Studio album by John Coltrane
- Released: February or March 1961
- Recorded: May 31, 1957; August 16, 1957; January 10, 1958;
- Studio: Van Gelder Studio Hackensack, New Jersey
- Genre: Jazz
- Length: 36:39
- Label: Prestige PRLP 7188
- Producer: Bob Weinstock

John Coltrane chronology
| Coltrane Jazz (1961) | Lush Life (1961) | My Favorite Things (1961) |

= Lush Life (John Coltrane album) =

Lush Life is a studio album by the jazz musician John Coltrane. It was released in early 1961 by Prestige Records. It was assembled from previously unissued tracks from three recording sessions at Van Gelder Studio in Hackensack, New Jersey in 1957 and 1958. As Coltrane's profile increased during the 1960s, some years after the end of his Prestige contract, the label used unissued recordings to create new albums without Coltrane's input or approval.

==Reception==

In a review for AllMusic, Lindsay Planer called the album "among John Coltrane's best endeavors on the Prestige label," and praised the title track, stating that "it is rightfully considered as one of Coltrane's unqualified masterworks," and commenting: "Coltrane handles the tune's delicate complexities with infinite style and finesse. Garland similarly sparkles at the 88s, while Byrd's solo offers a bit of a tonal alternative."

DownBeats Dave Cantor also singled out the title track for praise, stating that it "punctuates the bandleader's ability to transcend time and place," with Coltrane "display[ing] an ability to synthesize the tune's lyrical content while still personalizing its message."

Regarding the trio tracks, the authors of The Penguin Guide to Jazz Recordings noted that bassist Earl May "is too anonymous a player to go the extra yard required for this exacting discipline," and warned that "there are unexpected inconsistencies of register and articulation in Coltrane's own performances."
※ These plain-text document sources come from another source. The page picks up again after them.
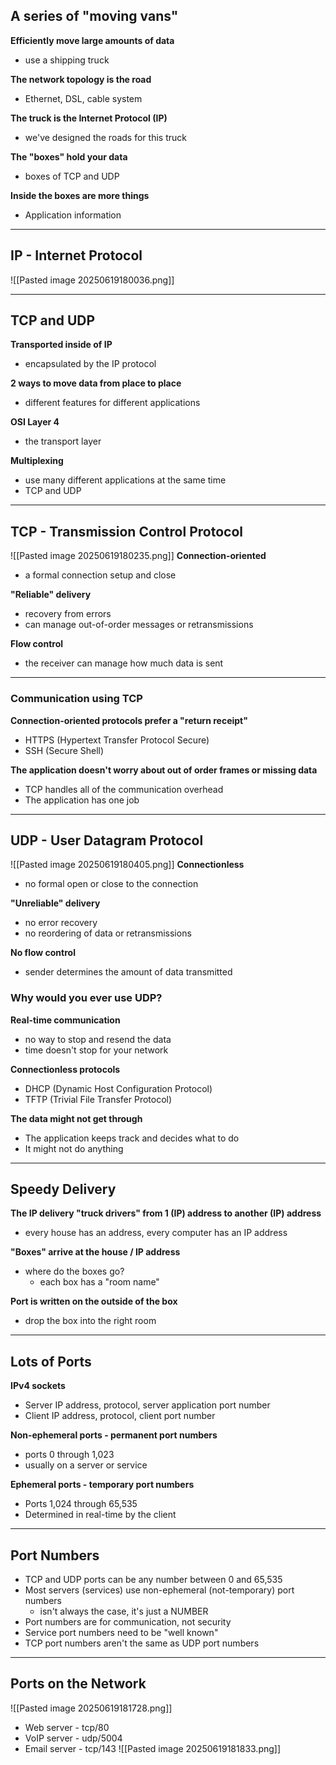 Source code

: ## A series of "moving vans"
**Efficiently move large amounts of data**
- use a shipping truck 

**The network topology is the road**
- Ethernet, DSL, cable system 

**The truck is the Internet Protocol (IP)**
- we've designed the roads for this truck 

**The "boxes" hold your data**
- boxes of TCP and UDP 

**Inside the boxes are more things**
- Application information 
---
## IP - Internet Protocol 
![[Pasted image 20250619180036.png]]

---
## TCP and UDP
**Transported inside of IP**
- encapsulated by the IP protocol 

**2 ways to move data from place to place**
- different features for different applications 

**OSI Layer 4**
- the transport layer 

**Multiplexing**
- use many different applications at the same time 
- TCP and UDP 
---
## TCP - Transmission Control Protocol 
![[Pasted image 20250619180235.png]]
**Connection-oriented**
- a formal connection setup and close 

**"Reliable" delivery**
- recovery from errors 
- can manage out-of-order messages or retransmissions 

**Flow control**
- the receiver can manage how much data is sent 
---
### Communication using TCP
**Connection-oriented protocols prefer a "return receipt"**
- HTTPS (Hypertext Transfer Protocol Secure)
- SSH (Secure Shell)

**The application doesn't worry about out of order frames or missing data**
- TCP handles all of the communication overhead
- The application has one job 
---
## UDP - User Datagram Protocol 
![[Pasted image 20250619180405.png]]
**Connectionless**
- no formal open or close to the connection 

**"Unreliable" delivery**
- no error recovery 
- no reordering of data or retransmissions 

**No flow control**
- sender determines the amount of data transmitted 
### Why would you ever use UDP?
**Real-time communication**
- no way to stop and resend the data 
- time doesn't stop for your network 

**Connectionless protocols**
- DHCP (Dynamic Host Configuration Protocol)
- TFTP (Trivial File Transfer Protocol)

**The data might not get through**
- The application keeps track and decides what to do 
- It might not do anything 
---
## Speedy Delivery 
**The IP delivery "truck drivers" from 1 (IP) address to another (IP) address**
- every house has an address, every computer has an IP address 

**"Boxes" arrive at the house / IP address**
- where do the boxes go?
	- each box has a "room name"

**Port is written on the outside of the box**
- drop the box into the right room 
---
## Lots of Ports 
**IPv4 sockets**
- Server IP address, protocol, server application port number 
- Client IP address, protocol, client port number 

**Non-ephemeral ports - permanent port numbers**
- ports 0 through 1,023
- usually on a server or service 

**Ephemeral ports - temporary port numbers**
- Ports 1,024 through 65,535
- Determined in real-time by the client 
---
## Port Numbers 
- TCP and UDP ports can be any number between 0 and 65,535
- Most servers (services) use non-ephemeral (not-temporary) port numbers 
	- isn't always the case, it's just a NUMBER 
- Port numbers are for communication, not security 
- Service port numbers need to be "well known"
- TCP port numbers aren't the same as UDP port numbers 
---
## Ports on the Network 
![[Pasted image 20250619181728.png]]
- Web server - tcp/80
- VoIP server - udp/5004
- Email server - tcp/143 
![[Pasted image 20250619181833.png]]

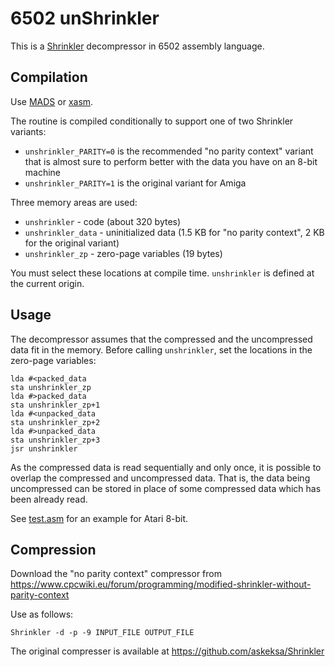 6502 unShrinkler
================

This is a [Shrinkler](https://github.com/askeksa/Shrinkler) decompressor
in 6502 assembly language.

Compilation
-----------

Use [MADS](http://mads.atari8.info) or [xasm](https://github.com/pfusik/xasm).

The routine is compiled conditionally to support one of two Shrinkler variants:

* `unshrinkler_PARITY=0` is the recommended "no parity context" variant that
  is almost sure to perform better with the data you have on an 8-bit machine
* `unshrinkler_PARITY=1` is the original variant for Amiga

Three memory areas are used:

* `unshrinkler` - code (about 320 bytes)
* `unshrinkler_data` - uninitialized data (1.5 KB for "no parity context",
  2 KB for the original variant)
* `unshrinkler_zp` - zero-page variables (19 bytes)

You must select these locations at compile time.
`unshrinkler` is defined at the current origin.

Usage
-----

The decompressor assumes that the compressed and the uncompressed data fit
in the memory. Before calling `unshrinkler`, set the locations in the zero-page
variables:

    lda #<packed_data
    sta unshrinkler_zp
    lda #>packed_data
    sta unshrinkler_zp+1
    lda #<unpacked_data
    sta unshrinkler_zp+2
    lda #>unpacked_data
    sta unshrinkler_zp+3
    jsr unshrinkler

As the compressed data is read sequentially and only once, it is possible
to overlap the compressed and uncompressed data. That is, the data being
uncompressed can be stored in place of some compressed data which has been
already read.

See [test.asm](test.asm) for an example for Atari 8-bit.

Compression
-----------

Download the "no parity context" compressor from
https://www.cpcwiki.eu/forum/programming/modified-shrinkler-without-parity-context

Use as follows:

    Shrinkler -d -p -9 INPUT_FILE OUTPUT_FILE

The original compresser is available at https://github.com/askeksa/Shrinkler
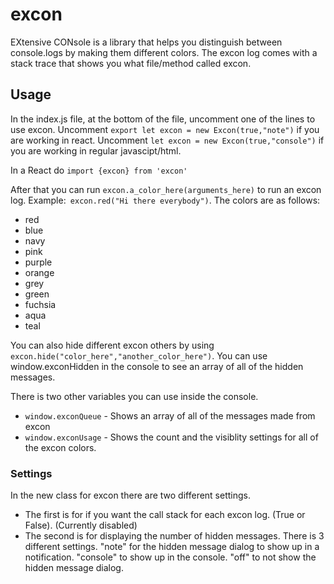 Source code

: # excon
EXtensive CONsole is a library that helps you distinguish between console.logs by making them different colors. The excon log comes with a stack trace that shows you what file/method called excon. 

## Usage
In the index.js file, at the bottom of the file, uncomment one of the lines to use excon. Uncomment `export let excon = new Excon(true,"note")` if you are working in react. Uncomment `let excon = new Excon(true,"console")` if you are working in regular javascipt/html.

In a React do `import {excon} from 'excon'`

After that you can run `excon.a_color_here(arguments_here)` to run an excon log. Example:` excon.red("Hi there everybody")`.
The colors are as follows:
- red
- blue
- navy 
- pink
- purple
- orange
- grey
- green
- fuchsia
- aqua
- teal

You can also hide different excon others by using `excon.hide("color_here","another_color_here")`. You can use window.exconHidden in the console to see an array of all of the hidden messages.

There is two other variables you can use inside the console.
- `window.exconQueue` - Shows an array of all of the messages made from excon
- `window.exconUsage` - Shows the count and the visiblity settings for all of the excon colors.

### Settings
In the new class for excon there are two different settings.
- The first is for if you want the call stack for each excon log. (True or False). (Currently disabled)
- The second is for displaying the number of hidden messages. There is 3 different settings. "note" for the hidden message dialog to show up in a notification. "console" to show up in the console. "off" to not show the hidden message dialog.

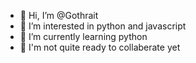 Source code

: - 👋 Hi, I’m @Gothrait
- 👀 I’m interested in python and javascript
- 🌱 I’m currently learning python
- 💞️ I'm not quite ready to collaberate yet

<!---
Gothrait/Gothrait is a ✨ special ✨ repository because its `README.md` (this file) appears on your GitHub profile.
You can click the Preview link to take a look at your changes.
--->
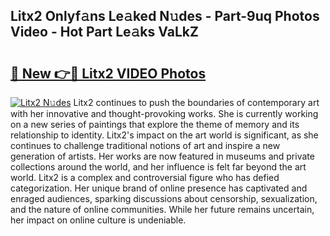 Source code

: ## Litx2 Onlyf𝚊ns Le𝚊ked N𝚞des - Part-9uq Photos Video - Hot Part Le𝚊ks VaLkZ

# <h2><a href="http://ab43985.deff.icu/?id=Litx2">🔗 New 👉🔴 Litx2 VIDEO Photos</a></h2>

[![Litx2 N𝚞des](https://i.imgur.com/rIISA9y.gif)](http://ab43985.deff.icu/?id=Litx2)
Litx2 continues to push the boundaries of contemporary art with her innovative and thought-provoking works. She is currently working on a new series of paintings that explore the theme of memory and its relationship to identity. Litx2's impact on the art world is significant, as she continues to challenge traditional notions of art and inspire a new generation of artists. Her works are now featured in museums and private collections around the world, and her influence is felt far beyond the art world. Litx2 is a complex and controversial figure who has defied categorization. Her unique brand of online presence has captivated and enraged audiences, sparking discussions about censorship, sexualization, and the nature of online communities. While her future remains uncertain, her impact on online culture is undeniable.
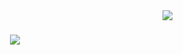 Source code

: <img align="right" src="https://visitor-badge.laobi.icu/badge?page_id=AM1007.AM1007" />

<h1 align="center">
    <img src="https://readme-typing-svg.herokuapp.com/?font=Ysabeau+SC&weight=600&size=24&duration=8000&pause=5000&color=48E36B&background=FFFFFF00&center=true&vCenter=true&random=false&width=435&lines=Enter+the+Realm+of+Code+Enchantment;" />
</h1>
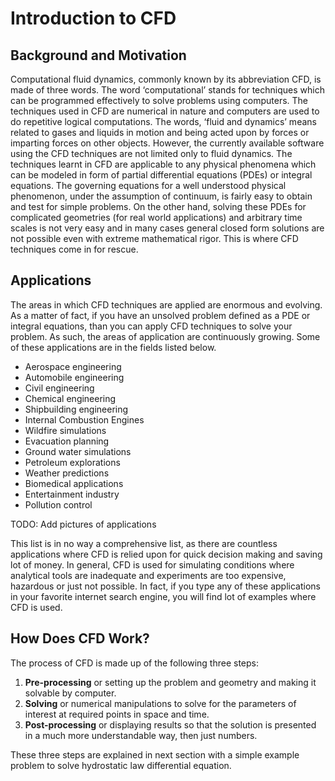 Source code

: # Introduction to CFD
## Background and Motivation
Computational fluid dynamics, commonly known by its abbreviation CFD, is made of three words. The word ‘computational’ stands for techniques which can be programmed effectively to solve problems using computers. The techniques used in CFD are numerical in nature and computers are used to do repetitive logical computations. The words, ‘fluid and dynamics’ means related to gases and liquids in motion and being acted upon by forces or imparting forces on other objects. However, the currently available software using the CFD techniques are not limited only to fluid dynamics. The techniques learnt in CFD are applicable to any physical phenomena which can be modeled in form of partial differential equations (PDEs) or integral equations. The governing equations for a well understood physical phenomenon, under the assumption of continuum, is fairly easy to obtain and test for simple problems. On the other hand, solving these PDEs for complicated geometries (for real world applications) and arbitrary time scales is not very easy and in many cases general closed form solutions are not possible even with extreme mathematical rigor. This is where CFD techniques come in for rescue.

## Applications
The areas in which CFD techniques are applied are enormous and evolving. As a matter of fact, if you have an unsolved problem defined as a PDE or integral equations, than you can apply CFD techniques to solve your problem. As such, the areas of application are continuously growing. Some of these applications are in the fields listed below.

- Aerospace engineering
- Automobile engineering
- Civil engineering
- Chemical engineering
- Shipbuilding engineering
- Internal Combustion Engines
- Wildfire simulations
- Evacuation planning
- Ground water simulations
- Petroleum explorations
- Weather predictions
- Biomedical applications
- Entertainment industry
- Pollution control

TODO: Add pictures of applications

This list is in no way a comprehensive list, as there are countless applications where CFD is relied upon for quick decision making and saving lot of money. In general, CFD is used for simulating conditions where analytical tools are inadequate and experiments are too expensive, hazardous or just not possible. In fact, if you type any of these applications in your favorite internet search engine, you will find lot of examples where CFD is used.

## How Does CFD Work?
The process of CFD is made up of the following three steps:
1. **Pre-processing** or setting up the problem and geometry and making it solvable by computer.
2. **Solving** or numerical manipulations to solve for the parameters of interest at required points in space and time.
3. **Post-processing** or displaying results so that the solution is presented in a much more understandable way, then just numbers.

These three steps are explained in next section with a simple example problem to solve hydrostatic law differential equation.


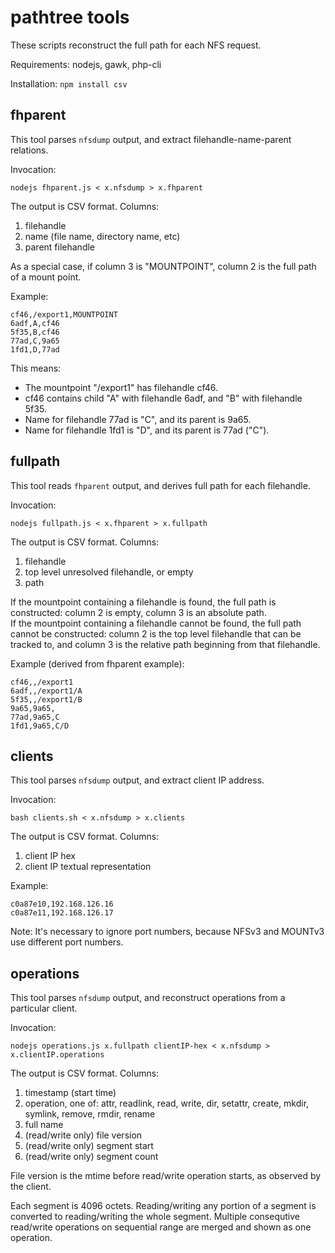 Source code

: # pathtree tools

These scripts reconstruct the full path for each NFS request.

Requirements: nodejs, gawk, php-cli

Installation: `npm install csv`

## fhparent

This tool parses `nfsdump` output, and extract filehandle-name-parent relations.

Invocation:

    nodejs fhparent.js < x.nfsdump > x.fhparent

The output is CSV format. Columns:

1. filehandle
2. name (file name, directory name, etc)
3. parent filehandle

As a special case, if column 3 is "MOUNTPOINT", column 2 is the full path of a mount point.

Example:

    cf46,/export1,MOUNTPOINT
    6adf,A,cf46
    5f35,B,cf46
    77ad,C,9a65
    1fd1,D,77ad

This means:

* The mountpoint "/export1" has filehandle cf46.
* cf46 contains child "A" with filehandle 6adf, and "B" with filehandle 5f35.
* Name for filehandle 77ad is "C", and its parent is 9a65.
* Name for filehandle 1fd1 is "D", and its parent is 77ad ("C").

## fullpath

This tool reads `fhparent` output, and derives full path for each filehandle.

Invocation:

    nodejs fullpath.js < x.fhparent > x.fullpath

The output is CSV format. Columns:

1. filehandle
2. top level unresolved filehandle, or empty
3. path

If the mountpoint containing a filehandle is found, the full path is constructed: column 2 is empty, column 3 is an absolute path.  
If the mountpoint containing a filehandle cannot be found, the full path cannot be constructed: column 2 is the top level filehandle that can be tracked to, and column 3 is the relative path beginning from that filehandle.

Example (derived from fhparent example):

    cf46,,/export1
    6adf,,/export1/A
    5f35,,/export1/B
    9a65,9a65,
    77ad,9a65,C
    1fd1,9a65,C/D

## clients

This tool parses `nfsdump` output, and extract client IP address.

Invocation:

    bash clients.sh < x.nfsdump > x.clients

The output is CSV format. Columns:

1. client IP hex
2. client IP textual representation

Example:

    c0a87e10,192.168.126.16
    c0a87e11,192.168.126.17

Note: It's necessary to ignore port numbers, because NFSv3 and MOUNTv3 use different port numbers.

## operations

This tool parses `nfsdump` output, and reconstruct operations from a particular client.

Invocation:

    nodejs operations.js x.fullpath clientIP-hex < x.nfsdump > x.clientIP.operations

The output is CSV format. Columns:

1. timestamp (start time)
2. operation, one of: attr, readlink, read, write, dir, setattr, create, mkdir, symlink, remove, rmdir, rename
3. full name
4. (read/write only) file version
5. (read/write only) segment start
6. (read/write only) segment count

File version is the mtime before read/write operation starts, as observed by the client.

Each segment is 4096 octets.
Reading/writing any portion of a segment is converted to reading/writing the whole segment.
Multiple consequtive read/write operations on sequential range are merged and shown as one operation.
David Rickert of All About Jazz stated that the album "is as good a place as any to start exploring the early days of Trane," and commented: "the record documents Coltrane's rapid growth over a short period of time while also showcasing how great a talent Coltrane was, even at this early stage."

In an article for The Absolute Sound, Wayne Garcia described the album as "consistently fabulous," and remarked: "The sound is exceptionally detailed, present, and airy, with gorgeously rich instrumental tones and textures, excellent dynamic scaling, and a notable lack of groove noise that brings these performances to goose bump-raising life."

Flophouse Magazines François van de Linde wrote: "Prestige didn't have the decency to consult Coltrane in the matters of organising a record release. However, as both a longtime Coltrane fan and vinyl freak, I'm glad those 'crumbs' of Coltrane saw the light of day in 1961."

Matt Fripp of JazzFuel stated that the album "documents a pivotal point in [Coltrane's] development," and commented: "Whilst it may have been an exercise in money-making from the label... it is still a highly valuable and exciting insight into the career of a jazz great... an essential addition to any Coltrane collection."

Professional ratings
Review scores
| Source | Rating |
| The Absolute Sound | Star |
| AllMusic | Star |
| DownBeat | Star |
| The Penguin Guide to Jazz | Star |
| The Rolling Stone Jazz Record Guide | Star |

==Track listing==

Side one
| No. | Title | Writer(s) | Date recorded | Length |
|---|---|---|---|---|
| 1. | "Like Someone in Love" | Jimmy Van Heusen | August 16, 1957 | 5:00 |
| 2. | "I Love You" | Cole Porter | August 16, 1957 | 5:33 |
| 3. | "Trane's Slow Blues" | John Coltrane | August 16, 1957 | 6:05 |
| Total length: |  |  |  | 16:38 |

Side two
| No. | Title | Writer(s) | Date recorded | Length |
|---|---|---|---|---|
| 1. | "Lush Life" | Billy Strayhorn | January 10, 1958 | 14:00 |
| 2. | "I Hear a Rhapsody" | Jack Baker; George Fragos; Dick Gasparre; | May 31, 1957 | 6:01 |
| Total length: |  |  |  | 20:01 36:39 |

==Personnel==

=== May 31, 1957 ("I Hear a Rhapsody") ===

- John Coltrane – tenor saxophone
- Red Garland – piano
- Paul Chambers – bass
- Albert Heath – drums

=== August 16, 1957 (Side one) ===

- John Coltrane – tenor saxophone
- Earl May – bass
- Art Taylor – drums

=== January 10, 1958 ("Lush Life") ===
- John Coltrane – tenor saxophone
- Donald Byrd – trumpet
- Red Garland – piano
- Paul Chambers – bass
- Louis Hayes – drums

==See also==
- John Coltrane and Johnny Hartman (1963) includes a version of the Strayhorn song 'Lush Life' with Johnny Hartman's vocal.